Rick Owens|「リック・オウセンス」の新たなビジュアルブック「MORE RICK OWENS PHOTOGRAPHED BY DANIELLE LEVITT」が10月19日に発売。ダニエル・レヴィットの眼に映るブランドの世界を切り取る
RICK OWENS AND DANIELLE LEVITT, SS23 EDFU WOMENS SHOW BACKSTAGE Photo: DANIELLE LEVITT / OWENSCORP
「リック・オウエンス」は米国、ニューヨークの出版社であるリッツォーリ社よりブランドとして5冊目となる「MORE RICK OWENS PHOTOGRAPHED BY DANIELLE LEVITT」を発売する。本書は、リック・オウエンスのキャリアにおいて、非常に多産で変革的な時期を描き出している。リックはデビュー以降、常に新しい素材、シルエット、ディテールを探究することを通して自身の根幹に宿る観念やその時に彼の琴線に触れた事象をサブジェクトとして実体(服)に描いてきた。世界や社会に対するある種の挑発的な創作はこの本からも存分に堪能できる内容となっているよう。
TYRONE, SS20 TECUATL MENS Photo: DANIELLE LEVITT / OWENSCORP
ADOT, SS22 FOGACHINE WOMENS Photo: DANIELLE LEVITT / OWENSCORP
価値観、身体性、そして美。共感と愛に満ちた共鳴
リックとダニエル・レヴィットが出会ってから10年。初めての仕事は2014年春夏、パリウィメンズ。「VICIOUS」と題したコレクションのランウェイショーのドキュメンタリー写真を依頼したところから始まる。リック自身の価値観の変化や女性性におけるボディイメージ、優雅さや美しさに対する問いかけ、1960年代の人種間の緊張状態をステップルーティンのパフォーマンスで描き出していた。「逆境に直面した時に団結するというアイデアは、すべての人の心に響きます」とリックは語る。そのアイデアとダニエルの作品は共鳴するとリックは直観したそう。「私は彼女が共感と愛に満ちた眼差しを持っていることに気づきました。絆とつながりを求めることは、人生において根源的な衝動のひとつであり、その欲求を大胆な表現で満たそうという試みは、私の熱意を刺激します。ダニエルも同じです」とも。

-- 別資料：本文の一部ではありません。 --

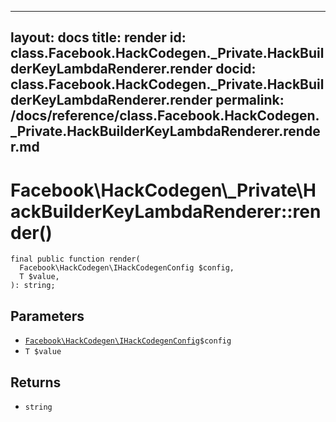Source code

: 
***

layout: docs
title: render
id: class.Facebook.HackCodegen._Private.HackBuilderKeyLambdaRenderer.render
docid: class.Facebook.HackCodegen._Private.HackBuilderKeyLambdaRenderer.render
permalink: /docs/reference/class.Facebook.HackCodegen._Private.HackBuilderKeyLambdaRenderer.render.md
---







# Facebook\\HackCodegen\\_Private\\HackBuilderKeyLambdaRenderer::render()




``` Hack
final public function render(
  Facebook\HackCodegen\IHackCodegenConfig $config,
  T $value,
): string;
```




## Parameters




+ [` Facebook\HackCodegen\IHackCodegenConfig `](<interface.Facebook.HackCodegen.IHackCodegenConfig.md>)`` $config ``
+ ` T $value `




## Returns




* ` string `
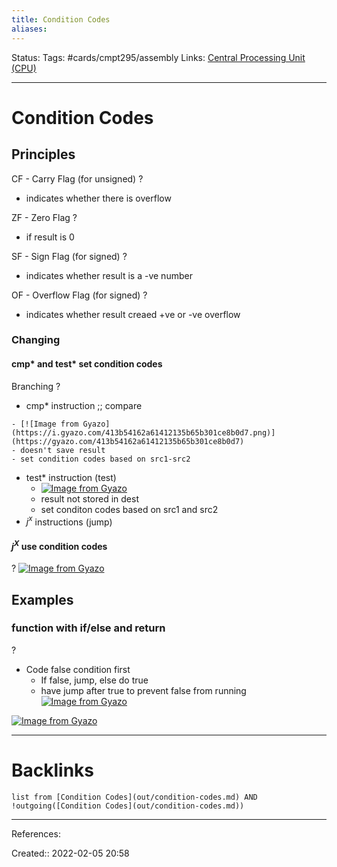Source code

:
 ```yaml
---
title: Condition Codes
aliases:
---
```

Status:
Tags: #cards/cmpt295/assembly
Links: [Central Processing Unit (CPU)](out/central-processing-unit-cpu.md)
___

# Condition Codes

## Principles
CF - Carry Flag (for unsigned)
?
- indicates whether there is overflow
<!--SR:!2022-04-11,25,150-->

ZF - Zero Flag
?
- if result is 0
<!--SR:!2022-04-03,17,130-->

SF - Sign Flag (for signed)
?
- indicates whether result is a -ve number
<!--SR:!2022-04-10,24,150-->

OF - Overflow Flag (for signed)
?
- indicates whether result creaed +ve or -ve overflow
<!--SR:!2022-04-03,17,130-->

### Changing

#### cmp\* and test\* set condition codes
Branching
?
- cmp\* instruction ;; compare
<!--SR:!2022-04-08,22,130-->
	- [![Image from Gyazo](https://i.gyazo.com/413b54162a61412135b65b301ce8b0d7.png)](https://gyazo.com/413b54162a61412135b65b301ce8b0d7)
	- doesn't save result
	- set condition codes based on src1-src2
- test\* instruction (test)
	- [![Image from Gyazo](https://i.gyazo.com/37cd75fb6e458869579446e3aa15814e.png)](https://gyazo.com/37cd75fb6e458869579446e3aa15814e)
	- result not stored in dest
	- set conditon codes based on src1 and src2
- $j^x$ instructions (jump)

#### $j^X$ use condition codes
?
[![Image from Gyazo](https://i.gyazo.com/6d49698402b09fdfd297aff6841470d2.png)](https://gyazo.com/6d49698402b09fdfd297aff6841470d2)
<!--SR:!2022-04-09,23,130-->

## Examples

### function with if/else and return
?
- Code false condition first
	- If false, jump, else do true
	- have jump after true to prevent false from running
[![Image from Gyazo](https://i.gyazo.com/f8cad5e2621570fe9960163a35017e0e.png)](https://gyazo.com/f8cad5e2621570fe9960163a35017e0e)
<!--SR:!2022-03-25,4,130-->

[![Image from Gyazo](https://i.gyazo.com/280880499cf36597cea01a22fd9feb86.png)](https://gyazo.com/280880499cf36597cea01a22fd9feb86)
___

# Backlinks
```dataview
list from [Condition Codes](out/condition-codes.md) AND !outgoing([Condition Codes](out/condition-codes.md))
```
___
References:

Created:: 2022-02-05 20:58

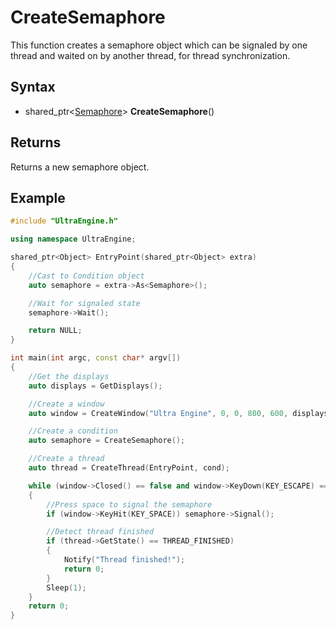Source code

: # CreateSemaphore

This function creates a semaphore object which can be signaled by one thread and waited on by another thread, for thread synchronization.

## Syntax

- shared_ptr<[Semaphore](Semaphore.md)\> **CreateSemaphore**()

## Returns

Returns a new semaphore object.

## Example

```c++
#include "UltraEngine.h"

using namespace UltraEngine;

shared_ptr<Object> EntryPoint(shared_ptr<Object> extra)
{
    //Cast to Condition object
    auto semaphore = extra->As<Semaphore>();

    //Wait for signaled state
    semaphore->Wait();

    return NULL;
}

int main(int argc, const char* argv[])
{
    //Get the displays
    auto displays = GetDisplays();

    //Create a window
    auto window = CreateWindow("Ultra Engine", 0, 0, 800, 600, displays[0], WINDOW_CENTER | WINDOW_TITLEBAR);

    //Create a condition
    auto semaphore = CreateSemaphore();

    //Create a thread
    auto thread = CreateThread(EntryPoint, cond);

    while (window->Closed() == false and window->KeyDown(KEY_ESCAPE) == false)
    {
        //Press space to signal the semaphore
        if (window->KeyHit(KEY_SPACE)) semaphore->Signal();

        //Detect thread finished
        if (thread->GetState() == THREAD_FINISHED)
        {
            Notify("Thread finished!");
            return 0;
        }
        Sleep(1);
    }
    return 0;
}
```
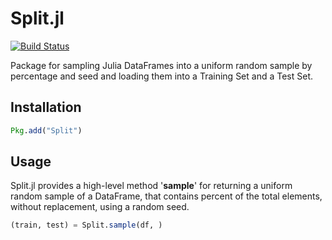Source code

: # Split.jl

[![Build Status](https://travis-ci.org/maarek/Split.jl.svg?branch=master)](https://travis-ci.org/maarek/Split.jl)

Package for sampling Julia DataFrames into a uniform random sample by percentage and seed and loading them into a Training Set and a Test Set.

## Installation
```julia
Pkg.add("Split")
```

## Usage

Split.jl provides a high-level method '**sample**' for returning a uniform random sample of a DataFrame, that contains percent of the total elements, without replacement, using a random seed.
```julia
(train, test) = Split.sample(df, )
```
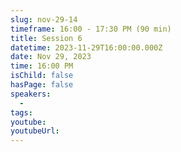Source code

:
 ```yaml
---
slug: nov-29-14
timeframe: 16:00 - 17:30 PM (90 min)
title: Session 6
datetime: 2023-11-29T16:00:00.000Z
date: Nov 29, 2023
time: 16:00 PM
isChild: false
hasPage: false
speakers:
  -
tags:
youtube:
youtubeUrl:
---
```

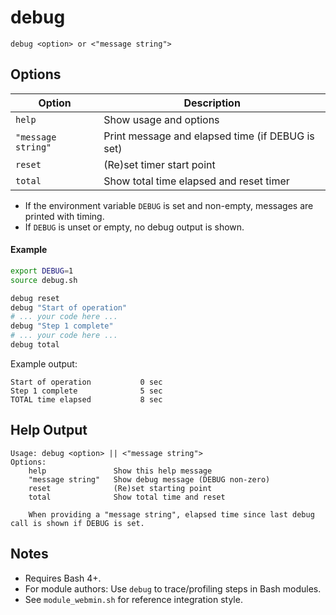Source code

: # debug

```
debug <option> or <"message string">
```

## Options

| Option            | Description                                           |
|-------------------|-------------------------------------------------------|
| `help`            | Show usage and options                                |
| `"message string"`| Print message and elapsed time (if DEBUG is set)      |
| `reset`           | (Re)set timer start point                             |
| `total`           | Show total time elapsed and reset timer               |

- If the environment variable `DEBUG` is set and non-empty, messages are printed with timing.
- If `DEBUG` is unset or empty, no debug output is shown.

#### Example

```bash
export DEBUG=1
source debug.sh

debug reset
debug "Start of operation"
# ... your code here ...
debug "Step 1 complete"
# ... your code here ...
debug total
```

Example output:
```
Start of operation           0 sec
Step 1 complete              5 sec
TOTAL time elapsed           8 sec
```

## Help Output

```
Usage: debug <option> || <"message string">
Options:
	help               Show this help message
	"message string"   Show debug message (DEBUG non-zero)
	reset              (Re)set starting point
	total              Show total time and reset

	When providing a "message string", elapsed time since last debug call is shown if DEBUG is set.
```

## Notes

- Requires Bash 4+.
- For module authors: Use `debug` to trace/profiling steps in Bash modules.
- See `module_webmin.sh` for reference integration style.
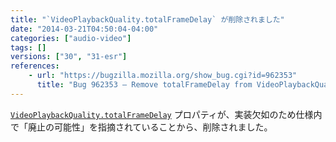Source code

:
 ```yaml
---
title: "`VideoPlaybackQuality.totalFrameDelay` が削除されました"
date: "2014-03-21T04:50:04-04:00"
categories: ["audio-video"]
tags: []
versions: ["30", "31-esr"]
references:
    - url: "https://bugzilla.mozilla.org/show_bug.cgi?id=962353"
      title: "Bug 962353 – Remove totalFrameDelay from VideoPlaybackQuality"
---
```

[`VideoPlaybackQuality.totalFrameDelay`](https://developer.mozilla.org/docs/Web/API/VideoPlaybackQuality.totalFrameDelay) プロパティが、実装欠如のため仕様内で「廃止の可能性」を指摘されていることから、削除されました。
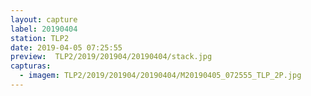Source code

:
 ```yaml
---
layout: capture
label: 20190404
station: TLP2
date: 2019-04-05 07:25:55
preview:  TLP2/2019/201904/20190404/stack.jpg
capturas:
  - imagem: TLP2/2019/201904/20190404/M20190405_072555_TLP_2P.jpg
---
```

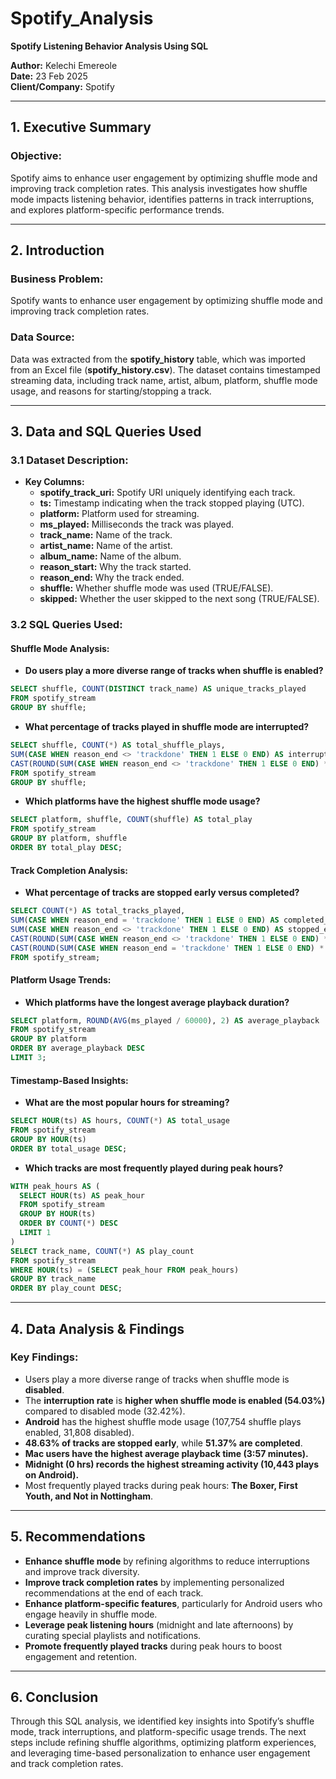 # Spotify_Analysis
**Spotify Listening Behavior Analysis Using SQL**

**Author:**        Kelechi Emereole\
**Date:**           23 Feb 2025\
**Client/Company:** Spotify  

---

## **1. Executive Summary**

### **Objective:**

Spotify aims to enhance user engagement by optimizing shuffle mode and improving track completion rates. This analysis investigates how shuffle mode impacts listening behavior, identifies patterns in track interruptions, and explores platform-specific performance trends.

---

## **2. Introduction**

### **Business Problem:**

Spotify wants to enhance user engagement by optimizing shuffle mode and improving track completion rates. 

### **Data Source:**

Data was extracted from the **spotify\_history** table, which was imported from an Excel file (**spotify\_history.csv**). The dataset contains timestamped streaming data, including track name, artist, album, platform, shuffle mode usage, and reasons for starting/stopping a track.

---

## **3. Data and SQL Queries Used**

### **3.1 Dataset Description:**

- **Key Columns:**
  - **spotify_track_uri:** Spotify URI uniquely identifying each track.
  - **ts:** Timestamp indicating when the track stopped playing (UTC).
  - **platform:** Platform used for streaming.
  - **ms_played:** Milliseconds the track was played.
  - **track_name:** Name of the track.
  - **artist_name:** Name of the artist.
  - **album_name:** Name of the album.
  - **reason_start:** Why the track started.
  - **reason_end:** Why the track ended.
  - **shuffle:** Whether shuffle mode was used (TRUE/FALSE).
  - **skipped:** Whether the user skipped to the next song (TRUE/FALSE).

### **3.2 SQL Queries Used:**

#### **Shuffle Mode Analysis:**

- **Do users play a more diverse range of tracks when shuffle is enabled?**

```sql
SELECT shuffle, COUNT(DISTINCT track_name) AS unique_tracks_played
FROM spotify_stream
GROUP BY shuffle;
```

- **What percentage of tracks played in shuffle mode are interrupted?**

```sql
SELECT shuffle, COUNT(*) AS total_shuffle_plays,
SUM(CASE WHEN reason_end <> 'trackdone' THEN 1 ELSE 0 END) AS interrupted_tracks,
CAST(ROUND(SUM(CASE WHEN reason_end <> 'trackdone' THEN 1 ELSE 0 END) * 100.0 / COUNT(*), 2) AS DECIMAL(5,2)) AS interruption_rate
FROM spotify_stream
GROUP BY shuffle;
```

- **Which platforms have the highest shuffle mode usage?**

```sql
SELECT platform, shuffle, COUNT(shuffle) AS total_play
FROM spotify_stream
GROUP BY platform, shuffle
ORDER BY total_play DESC;
```

#### **Track Completion Analysis:**

- **What percentage of tracks are stopped early versus completed?**

```sql
SELECT COUNT(*) AS total_tracks_played,
SUM(CASE WHEN reason_end = 'trackdone' THEN 1 ELSE 0 END) AS completed_tracks,
SUM(CASE WHEN reason_end <> 'trackdone' THEN 1 ELSE 0 END) AS stopped_early,
CAST(ROUND(SUM(CASE WHEN reason_end <> 'trackdone' THEN 1 ELSE 0 END) * 100.0 / COUNT(*), 2) AS DECIMAL(5,2)) AS stopped_early_percentage,
CAST(ROUND(SUM(CASE WHEN reason_end = 'trackdone' THEN 1 ELSE 0 END) * 100.0 / COUNT(*), 2) AS DECIMAL(5,2)) AS track_completed_percentage
FROM spotify_stream;
```

#### **Platform Usage Trends:**

- **Which platforms have the longest average playback duration?**

```sql
SELECT platform, ROUND(AVG(ms_played / 60000), 2) AS average_playback
FROM spotify_stream
GROUP BY platform
ORDER BY average_playback DESC
LIMIT 3;
```

#### **Timestamp-Based Insights:**

- **What are the most popular hours for streaming?**

```sql
SELECT HOUR(ts) AS hours, COUNT(*) AS total_usage
FROM spotify_stream
GROUP BY HOUR(ts)
ORDER BY total_usage DESC;
```

- **Which tracks are most frequently played during peak hours?**

```sql
WITH peak_hours AS (
  SELECT HOUR(ts) AS peak_hour
  FROM spotify_stream
  GROUP BY HOUR(ts)
  ORDER BY COUNT(*) DESC
  LIMIT 1
)
SELECT track_name, COUNT(*) AS play_count
FROM spotify_stream
WHERE HOUR(ts) = (SELECT peak_hour FROM peak_hours)
GROUP BY track_name
ORDER BY play_count DESC;
```

---

## **4. Data Analysis & Findings**

### **Key Findings:**

- Users play a more diverse range of tracks when shuffle mode is **disabled**.
- The **interruption rate** is **higher when shuffle mode is enabled (54.03%)** compared to disabled mode (32.42%).
- **Android** has the highest shuffle mode usage (107,754 shuffle plays enabled, 31,808 disabled).
- **48.63% of tracks are stopped early**, while **51.37% are completed**.
- **Mac users have the highest average playback time (3:57 minutes).**
- **Midnight (0 hrs) records the highest streaming activity (10,443 plays on Android).**
- Most frequently played tracks during peak hours: **The Boxer, First Youth, and Not in Nottingham**.

---

## **5. Recommendations**

- **Enhance shuffle mode** by refining algorithms to reduce interruptions and improve track diversity.
- **Improve track completion rates** by implementing personalized recommendations at the end of each track.
- **Enhance platform-specific features**, particularly for Android users who engage heavily in shuffle mode.
- **Leverage peak listening hours** (midnight and late afternoons) by curating special playlists and notifications.
- **Promote frequently played tracks** during peak hours to boost engagement and retention.

---

## **6. Conclusion**

Through this SQL analysis, we identified key insights into Spotify’s shuffle mode, track interruptions, and platform-specific usage trends. The next steps include refining shuffle algorithms, optimizing platform experiences, and leveraging time-based personalization to enhance user engagement and track completion rates.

MICHELE LAMY, FW22 STROBE WOMENS SHOW, BACKSTAGE Photo: DANIELLE LEVITT / OWENSCORP
それから5年の月日が経ち、ブランド創設から25年になり、ダニエルと出会ったのはその中の10年となる。コロナ禍で無観客で行なったベニスのリド島でのランウェイショーの模様もこの本には収められている。このショーはパリでのショーの時のようにセレブリティやプレスを呼ぶのではなく、コレクションの骨組みであるファクトリーチームと一緒にショーを実現させた。それは未曾有の事態でしか感じることができない新鮮さであり、貴重な体験だったようだ。この本に纏わるプレスリリースには、「私たちは皆、不安で不確かな瞬間に、最善を尽くして立ち向かっているのだと感じました。そしてこれらは、私の人生で最も感動的な経験の一部としてあり続けます 」と記されているが、それはダニエルが写真で切り取り続けてきたブランドの本質である。この経験は、この本を発行するにあたり、重要なシーンとなったに違いない。
RICK OWENS STORE TOKYOでは、10月19日より発売開始。